I am following CURRENT on my Beaglebone Black ever since (updated it already about 10times). Even the switch from ARMv6 to ARMv7 went smooth using the same procedure.


----------



## Rin Cat (Dec 29, 2017)

obsigna said:


> Some time ago I wrote a Howto about the most smooth way I can imagine.
> 
> Howto: Updating FreeBSD x.y-CURRENT installations using respective snapshots
> 
> I am following CURRENT on my Beaglebone Black ever since (updated it already about 10times). Even the switch from ARMv6 to ARMv7 went smooth using the same procedure.



I was thinking doing some system level files patch, or rsync, no ideas it's good or bad compare to use clone.


----------



## acheron (Dec 29, 2017)

freebsd-update is only available for amd64/i386.
Personally I use PkgBase on all my systems.


----------



## SirDice (Jan 2, 2018)

Topics about unsupported FreeBSD versions


----------



## SirDice (Jan 2, 2018)

acheron said:


> freebsd-update is only available for amd64/i386.


Actually, freebsd-update(8) is only supported for Tier 1 _release_ versions. You cannot use freebsd-update(8) for -STABLE or -CURRENT at all (regardless of the platform), only -RELEASE versions. And ARM/ARM64 is still a Tier 2 platform.

18.3. Tier 2: Developmental Architectures


----------



## obsigna (Jan 2, 2018)

forquare said:


> I don't believe this method (and similar methods) work for Raspberry Pi's due to snapshots not being built ...


Believing is different from knowing. Who wants to believe goes to the church, who wants to know does a research, perhaps starting here:
ftp://ftp.freebsd.org/pub/FreeBSD/s...RRENT-arm-armv6-RPI-B-20171227-r327236.img.xz
ftp://ftp.freebsd.org/pub/FreeBSD/s...URRENT-arm-armv7-RPI2-20171227-r327236.img.xz
ftp://ftp.freebsd.org/pub/FreeBSD/s...NT-arm64-aarch64-RPI3-20171227-r327236.img.xz



forquare said:


> (for technical reasons, I believe, though what exactly I have no idea)


I believe, I don't need to understand this, do I?


----------



## jimying (Oct 14, 2020)

forquare said:


> I don't believe this method (and similar methods) work for Raspberry Pi's due to snapshots not being built (for technical reasons, I believe, though what exactly I have no idea)

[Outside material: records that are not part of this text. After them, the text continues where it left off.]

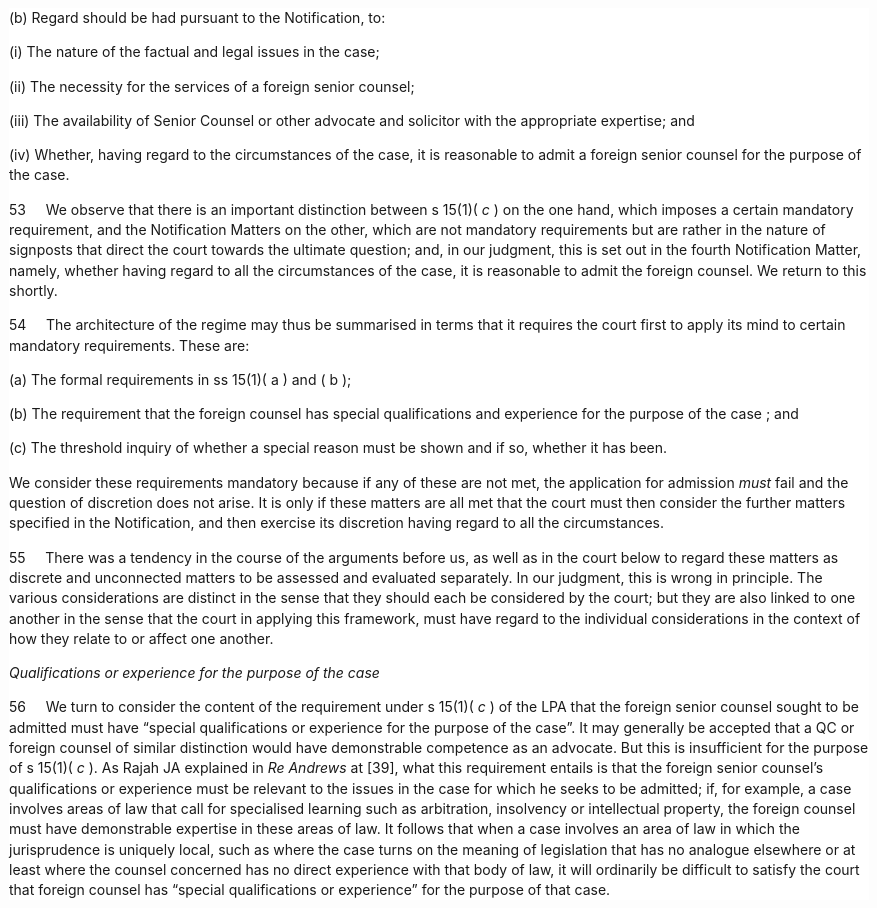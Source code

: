  (b) Regard should be had pursuant to the Notification, to: 

 (i) The nature of the factual and legal issues in the case; 

 (ii) The necessity for the services of a foreign senior counsel; 

 (iii) The availability of Senior Counsel or other advocate and solicitor with the appropriate expertise; and 


 (iv) Whether, having regard to the circumstances of the case, it is reasonable to admit a foreign senior counsel for the purpose of the case. 

53     We observe that there is an important distinction between s 15(1)( _c_ ) on the one hand, which imposes a certain mandatory requirement, and the Notification Matters on the other, which are not mandatory requirements but are rather in the nature of signposts that direct the court towards the ultimate question; and, in our judgment, this is set out in the fourth Notification Matter, namely, whether having regard to all the circumstances of the case, it is reasonable to admit the foreign counsel. We return to this shortly. 

54     The architecture of the regime may thus be summarised in terms that it requires the court first to apply its mind to certain mandatory requirements. These are: 

 (a) The formal requirements in ss 15(1)( a ) and ( b ); 

 (b) The requirement that the foreign counsel has special qualifications and experience for the purpose of the case ; and 

 (c) The threshold inquiry of whether a special reason must be shown and if so, whether it has been. 

We consider these requirements mandatory because if any of these are not met, the application for admission _must_ fail and the question of discretion does not arise. It is only if these matters are all met that the court must then consider the further matters specified in the Notification, and then exercise its discretion having regard to all the circumstances. 

55     There was a tendency in the course of the arguments before us, as well as in the court below to regard these matters as discrete and unconnected matters to be assessed and evaluated separately. In our judgment, this is wrong in principle. The various considerations are distinct in the sense that they should each be considered by the court; but they are also linked to one another in the sense that the court in applying this framework, must have regard to the individual considerations in the context of how they relate to or affect one another. 

_Qualifications or experience for the purpose of the case_ 

56     We turn to consider the content of the requirement under s 15(1)( _c_ ) of the LPA that the foreign senior counsel sought to be admitted must have “special qualifications or experience for the purpose of the case”. It may generally be accepted that a QC or foreign counsel of similar distinction would have demonstrable competence as an advocate. But this is insufficient for the purpose of s 15(1)( _c_ ). As Rajah JA explained in _Re Andrews_ at [39], what this requirement entails is that the foreign senior counsel’s qualifications or experience must be relevant to the issues in the case for which he seeks to be admitted; if, for example, a case involves areas of law that call for specialised learning such as arbitration, insolvency or intellectual property, the foreign counsel must have demonstrable expertise in these areas of law. It follows that when a case involves an area of law in which the jurisprudence is uniquely local, such as where the case turns on the meaning of legislation that has no analogue elsewhere or at least where the counsel concerned has no direct experience with that body of law, it will ordinarily be difficult to satisfy the court that foreign counsel has “special qualifications or experience” for the purpose of that case.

*obsigna's method is right,  I has test it on my raspberry pi3, upgrade success from 12.1 to 12.2 rc2*


----------



## mnd999 (Oct 17, 2020)

SirDice said:


> Actually, freebsd-update(8) is only supported for Tier 1 _release_ versions.



There was some talk of aarch64 becoming tier 1 for FreeBSD 13. I'm not sure what the outcome was though.


----------



## SirDice (Oct 19, 2020)

I posted that more than 2 years ago.


----------